This is Part 2 of the series of blog posts about the test automation in TrueCar. In the first post, we looked back at our old test frameworks and the testing process in the legacy applications workflow. We also gave an overview of Otto, the test automation framework that we built to support the transition from legacy to Capsela platform.
In this article, we’ll focus on how we integrated Otto into the CI/CD process. We’ll go over the challenges we’ve faced during that process, explain why we decided to move to Cypress, and how this decision has improved our development and deployment process.
First steps to CI/CD
As mentioned, Otto is our test automation framework that goes back to 2016 when we started our migration to the new technology stack with Ruby on Rails for the backend apps and React for the frontend. Otto is a monolithic codebase that contains integration and end-to-end tests for the data layer, backend services, and UI components. Written in Ruby, it leverages Watir for the UI and Minitest for the backend services testing. Its infrastructure includes a custom test runner that enables test parallelization on Jenkins, custom reporting, analytics dashboard, and a command line utility tool.
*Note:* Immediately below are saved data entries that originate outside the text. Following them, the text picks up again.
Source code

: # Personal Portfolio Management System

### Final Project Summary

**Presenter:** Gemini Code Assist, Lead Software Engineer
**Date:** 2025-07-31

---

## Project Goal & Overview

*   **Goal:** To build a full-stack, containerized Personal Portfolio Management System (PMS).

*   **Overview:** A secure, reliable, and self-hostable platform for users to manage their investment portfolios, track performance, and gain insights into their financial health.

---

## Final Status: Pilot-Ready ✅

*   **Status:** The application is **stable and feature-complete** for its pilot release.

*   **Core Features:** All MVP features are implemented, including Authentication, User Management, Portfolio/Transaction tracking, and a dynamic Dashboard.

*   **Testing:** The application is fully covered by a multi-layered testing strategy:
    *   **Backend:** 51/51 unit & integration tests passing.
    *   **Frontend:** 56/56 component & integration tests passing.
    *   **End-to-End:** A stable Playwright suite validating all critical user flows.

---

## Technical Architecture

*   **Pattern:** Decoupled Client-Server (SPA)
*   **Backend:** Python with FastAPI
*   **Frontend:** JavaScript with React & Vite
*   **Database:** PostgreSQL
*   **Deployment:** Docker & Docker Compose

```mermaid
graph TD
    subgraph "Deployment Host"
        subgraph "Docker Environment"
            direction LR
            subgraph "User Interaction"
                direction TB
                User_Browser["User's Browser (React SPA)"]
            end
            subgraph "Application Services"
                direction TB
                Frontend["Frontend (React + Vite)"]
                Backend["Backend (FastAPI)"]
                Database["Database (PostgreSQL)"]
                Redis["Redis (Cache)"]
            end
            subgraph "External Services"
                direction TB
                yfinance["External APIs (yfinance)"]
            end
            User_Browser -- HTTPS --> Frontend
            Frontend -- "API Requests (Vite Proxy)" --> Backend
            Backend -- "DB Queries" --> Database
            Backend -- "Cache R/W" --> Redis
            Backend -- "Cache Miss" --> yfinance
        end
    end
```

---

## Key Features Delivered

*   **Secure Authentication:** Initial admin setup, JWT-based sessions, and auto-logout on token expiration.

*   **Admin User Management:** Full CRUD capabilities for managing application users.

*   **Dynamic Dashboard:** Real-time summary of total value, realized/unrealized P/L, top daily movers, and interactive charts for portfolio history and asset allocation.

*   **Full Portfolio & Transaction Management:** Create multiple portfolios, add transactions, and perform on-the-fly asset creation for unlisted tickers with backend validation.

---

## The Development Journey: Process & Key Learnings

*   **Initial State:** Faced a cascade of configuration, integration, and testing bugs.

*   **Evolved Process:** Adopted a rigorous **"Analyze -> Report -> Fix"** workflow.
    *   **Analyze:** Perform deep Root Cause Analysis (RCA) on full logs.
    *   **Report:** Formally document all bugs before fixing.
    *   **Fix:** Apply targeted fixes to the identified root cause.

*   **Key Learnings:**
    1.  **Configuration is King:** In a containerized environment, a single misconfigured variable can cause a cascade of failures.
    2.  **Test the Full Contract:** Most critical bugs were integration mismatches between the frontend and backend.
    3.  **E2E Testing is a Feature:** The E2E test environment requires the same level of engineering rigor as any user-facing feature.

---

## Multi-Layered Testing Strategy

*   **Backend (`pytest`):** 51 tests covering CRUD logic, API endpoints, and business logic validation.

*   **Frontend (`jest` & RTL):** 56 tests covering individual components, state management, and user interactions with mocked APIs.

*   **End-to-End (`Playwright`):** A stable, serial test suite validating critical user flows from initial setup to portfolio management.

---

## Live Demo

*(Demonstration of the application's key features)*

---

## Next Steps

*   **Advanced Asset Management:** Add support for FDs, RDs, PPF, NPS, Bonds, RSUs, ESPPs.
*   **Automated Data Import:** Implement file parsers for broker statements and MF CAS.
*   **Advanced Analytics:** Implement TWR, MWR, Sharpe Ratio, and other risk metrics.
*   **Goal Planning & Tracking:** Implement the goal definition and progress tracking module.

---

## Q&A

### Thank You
Otto was built before we even started discussing implementing continuous integration and deployment. By 2016 we had a lot of automated tests, but most of them were organized in an ad hoc manner. The scrum teams and their dedicated test engineers created and maintained separate test suites for their projects. To run a full regression for a single monolithic application release, we needed all the teams to run all their tests. Even then, it was hard to gauge the coverage that these suites provided.
Our goal for test automation in the CI world was to validate the state of the entire application for every single code change. The automation had to run fast and guarantee extensive test coverage at the same time. We had several hundred UI tests, and that number was continually growing, so it was expensive to run all of them for every commit. We also realized that most application changes were pretty isolated to a specific component, so there was no need to run the full regression testing every single time.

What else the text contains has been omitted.